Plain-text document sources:
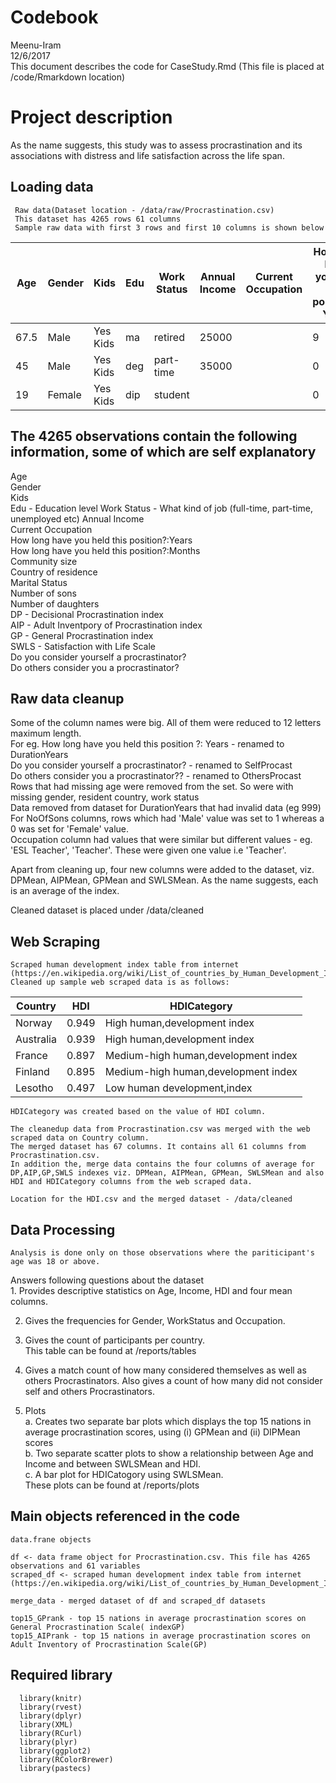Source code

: # Codebook
Meenu-Iram  
12/6/2017  
This document describes the code for CaseStudy.Rmd (This file is placed at /code/Rmarkdown location)                      

# Project description
As the name suggests, this study was to assess procrastination and its associations with distress and life satisfaction across the life span.

## Loading data                                                                                       
     Raw data(Dataset location - /data/raw/Procrastination.csv)                            
     This dataset has 4265 rows 61 columns                           
     Sample raw data with first 3 rows and first 10 columns is shown below                       
| Age  	| Gender 	| Kids     	| Edu 	| Work Status 	| Annual Income 	| Current Occupation 	| How long have you,held this position?: Years 	| How long have you,held this position?: Months 	| Community size |  
|------	|--------	|--------	|-----	|-------------	|---------------	|--------------------	|----------------------------------------------	|-----------------------------------------------	|----------------	|                                                         
| 67.5 	| Male   	| Yes Kids 	| ma  	| retired     	| 25000         	|                    	| 9                                            	| 0                                             	| Large-city     	|                                               
| 45   	| Male   	| Yes Kids 	| deg 	| part-time   	| 35000         	|                    	| 0                                            	| 0                                             	| Village        	|                                         
| 19   	| Female 	| Yes Kids 	| dip 	| student     	|               	|                    	| 0                                            	| 0                                             	| Town           	|

## The 4265 observations contain the following information, some of which are self explanatory      
  Age	  
  Gender  
  Kids	  
  Edu	- Education level 
  Work Status	- What kind of job (full-time, part-time, unemployed etc) 
  Annual Income	  
  Current Occupation	  
  How long have you held this position?:Years	  
  How long have you held this position?:Months  	
  Community size	  
  Country of residence	  
  Marital Status    	
  Number of sons	  
  Number of daughters   
  DP -  Decisional Procrastination index    
  AIP - Adult Inventpory of Procrastination index   
  GP - General Procrastination index    
  SWLS - Satisfaction with Life Scale   
  Do you consider yourself a procrastinator?  
  Do others consider you a procrastinator?  
  
## Raw data cleanup                           
  Some of the column names were big. All of them were reduced to 12 letters maximum length.                           
  For eg. How long have you held this position ?: Years - renamed to DurationYears                          
          Do you consider yourself a procrastinator? - renamed to SelfProcast                      
          Do others consider you a procrastinator?? - renamed to OthersProcast                        
  Rows that had missing age were removed from the set. So were with missing gender, resident country, work status     
  Data removed from dataset for DurationYears that had invalid data (eg 999)    
  For NoOfSons columns, rows which had 'Male' value was set to 1 whereas a 0 was set for 'Female' value.     
  Occupation column had values that were similar but different values - eg. 'ESL Teacher', 'Teacher'. These were given one value i.e 'Teacher'.                                     

  Apart from cleaning up, four new columns were added to the dataset, viz. DPMean, AIPMean, GPMean and SWLSMean. As the name suggests, each is an average of the index.  
  
  Cleaned dataset is placed under /data/cleaned                                                                       
  
  
## Web Scraping 

    Scraped human development index table from internet                                                                                        (https://en.wikipedia.org/wiki/List_of_countries_by_Human_Development_Index#Complete_list_of_countries) 
    Cleaned up sample web scraped data is as follows:                                                                
| Country   	| HDI   	| HDICategory                         	|
|-----------	|-------	|-------------------------------------	|
| Norway    	| 0.949 	| High human,development index        	|
| Australia 	| 0.939 	| High human,development index        	|
| France    	| 0.897 	| Medium-high human,development index 	|
| Finland   	| 0.895 	| Medium-high human,development index 	|
| Lesotho   	| 0.497 	| Low human development,index         	|

    HDICategory was created based on the value of HDI column.   

    The cleanedup data from Procrastination.csv was merged with the web scraped data on Country column.
    The merged dataset has 67 columns. It contains all 61 columns from Procrastination.csv.         
    In addition the, merge data contains the four columns of average for DP,AIP,GP,SWLS indexes viz. DPMean, AIPMean, GPMean, SWLSMean and also HDI and HDICategory columns from the web scraped data.          
    
    Location for the HDI.csv and the merged dataset - /data/cleaned                                                              
    
## Data Processing
    Analysis is done only on those observations where the pariticipant's age was 18 or above.   
    
  Answers following questions about the dataset                                                                                                                  
      1. Provides descriptive statistics on Age, Income, HDI and four mean columns.                                     

  2. Gives the frequencies for Gender, WorkStatus and Occupation.   

  3. Gives the count of participants per country.     
      This table can be found at /reports/tables

  4. Gives a match count of how many considered themselves as well as others Procrastinators.
   Also gives a count of how many did not consider self and others Procrastinators. 

  5. Plots    
    a. Creates two separate bar plots which displays the top 15 nations in average procrastination scores, using (i) GPMean and (ii) DIPMean scores    
    b. Two separate scatter plots to show a relationship between Age and Income and between SWLSMean and HDI.    
    c. A bar plot for HDICatogory using SWLSMean.       
  These plots can be found at /reports/plots

##  Main objects referenced in the code    
    data.frane objects  

    df <- data frame object for Procrastination.csv. This file has 4265 observations and 61 variables
    scraped_df <- scraped human development index table from internet (https://en.wikipedia.org/wiki/List_of_countries_by_Human_Development_Index#Complete_list_of_countries)

    merge_data - merged dataset of df and scraped_df datasets

    top15_GPrank - top 15 nations in average procrastination scores on General Procrastination Scale( indexGP)
    top15_AIPrank - top 15 nations in average procrastination scores on Adult Inventory of Procrastination Scale(GP)

## Required library
      library(knitr)
      library(rvest)
      library(dplyr)
      library(XML)
      library(RCurl)
      library(plyr)
      library(ggplot2)
      library(RColorBrewer)
      library(pastecs)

Assignment: Output the records above exactly; leave out the pictures.

Result:
Source code

: # Codebook
Meenu-Iram  
12/6/2017  
This document describes the code for CaseStudy.Rmd (This file is placed at /code/Rmarkdown location)                      

# Project description
As the name suggests, this study was to assess procrastination and its associations with distress and life satisfaction across the life span.

## Loading data                                                                                       
     Raw data(Dataset location - /data/raw/Procrastination.csv)                            
     This dataset has 4265 rows 61 columns                           
     Sample raw data with first 3 rows and first 10 columns is shown below                       
| Age  	| Gender 	| Kids     	| Edu 	| Work Status 	| Annual Income 	| Current Occupation 	| How long have you,held this position?: Years 	| How long have you,held this position?: Months 	| Community size |  
|------	|--------	|--------	|-----	|-------------	|---------------	|--------------------	|----------------------------------------------	|-----------------------------------------------	|----------------	|                                                         
| 67.5 	| Male   	| Yes Kids 	| ma  	| retired     	| 25000         	|                    	| 9                                            	| 0                                             	| Large-city     	|                                               
| 45   	| Male   	| Yes Kids 	| deg 	| part-time   	| 35000         	|                    	| 0                                            	| 0                                             	| Village        	|                                         
| 19   	| Female 	| Yes Kids 	| dip 	| student     	|               	|                    	| 0                                            	| 0                                             	| Town           	|

## The 4265 observations contain the following information, some of which are self explanatory      
  Age	  
  Gender  
  Kids	  
  Edu	- Education level 
  Work Status	- What kind of job (full-time, part-time, unemployed etc) 
  Annual Income	  
  Current Occupation	  
  How long have you held this position?:Years	  
  How long have you held this position?:Months  	
  Community size	  
  Country of residence	  
  Marital Status    	
  Number of sons	  
  Number of daughters   
  DP -  Decisional Procrastination index    
  AIP - Adult Inventpory of Procrastination index   
  GP - General Procrastination index    
  SWLS - Satisfaction with Life Scale   
  Do you consider yourself a procrastinator?  
  Do others consider you a procrastinator?  
  
## Raw data cleanup                           
  Some of the column names were big. All of them were reduced to 12 letters maximum length.                           
  For eg. How long have you held this position ?: Years - renamed to DurationYears                          
          Do you consider yourself a procrastinator? - renamed to SelfProcast                      
          Do others consider you a procrastinator?? - renamed to OthersProcast                        
  Rows that had missing age were removed from the set. So were with missing gender, resident country, work status     
  Data removed from dataset for DurationYears that had invalid data (eg 999)    
  For NoOfSons columns, rows which had 'Male' value was set to 1 whereas a 0 was set for 'Female' value.     
  Occupation column had values that were similar but different values - eg. 'ESL Teacher', 'Teacher'. These were given one value i.e 'Teacher'.                                     

  Apart from cleaning up, four new columns were added to the dataset, viz. DPMean, AIPMean, GPMean and SWLSMean. As the name suggests, each is an average of the index.  
  
  Cleaned dataset is placed under /data/cleaned                                                                       
  
  
## Web Scraping 

    Scraped human development index table from internet                                                                                        (https://en.wikipedia.org/wiki/List_of_countries_by_Human_Development_Index#Complete_list_of_countries) 
    Cleaned up sample web scraped data is as follows:                                                                
| Country   	| HDI   	| HDICategory                         	|
|-----------	|-------	|-------------------------------------	|
| Norway    	| 0.949 	| High human,development index        	|
| Australia 	| 0.939 	| High human,development index        	|
| France    	| 0.897 	| Medium-high human,development index 	|
| Finland   	| 0.895 	| Medium-high human,development index 	|
| Lesotho   	| 0.497 	| Low human development,index         	|

    HDICategory was created based on the value of HDI column.   

    The cleanedup data from Procrastination.csv was merged with the web scraped data on Country column.
    The merged dataset has 67 columns. It contains all 61 columns from Procrastination.csv.         
    In addition the, merge data contains the four columns of average for DP,AIP,GP,SWLS indexes viz. DPMean, AIPMean, GPMean, SWLSMean and also HDI and HDICategory columns from the web scraped data.          
    
    Location for the HDI.csv and the merged dataset - /data/cleaned                                                              
    
## Data Processing
    Analysis is done only on those observations where the pariticipant's age was 18 or above.   
    
  Answers following questions about the dataset                                                                                                                  
      1. Provides descriptive statistics on Age, Income, HDI and four mean columns.                                     

  2. Gives the frequencies for Gender, WorkStatus and Occupation.   

  3. Gives the count of participants per country.     
      This table can be found at /reports/tables

  4. Gives a match count of how many considered themselves as well as others Procrastinators.
   Also gives a count of how many did not consider self and others Procrastinators. 

  5. Plots    
    a. Creates two separate bar plots which displays the top 15 nations in average procrastination scores, using (i) GPMean and (ii) DIPMean scores    
    b. Two separate scatter plots to show a relationship between Age and Income and between SWLSMean and HDI.    
    c. A bar plot for HDICatogory using SWLSMean.       
  These plots can be found at /reports/plots

##  Main objects referenced in the code    
    data.frane objects  

    df <- data frame object for Procrastination.csv. This file has 4265 observations and 61 variables
    scraped_df <- scraped human development index table from internet (https://en.wikipedia.org/wiki/List_of_countries_by_Human_Development_Index#Complete_list_of_countries)

    merge_data - merged dataset of df and scraped_df datasets

    top15_GPrank - top 15 nations in average procrastination scores on General Procrastination Scale( indexGP)
    top15_AIPrank - top 15 nations in average procrastination scores on Adult Inventory of Procrastination Scale(GP)

## Required library
      library(knitr)
      library(rvest)
      library(dplyr)
      library(XML)
      library(RCurl)
      library(plyr)
      library(ggplot2)
      library(RColorBrewer)
      library(pastecs)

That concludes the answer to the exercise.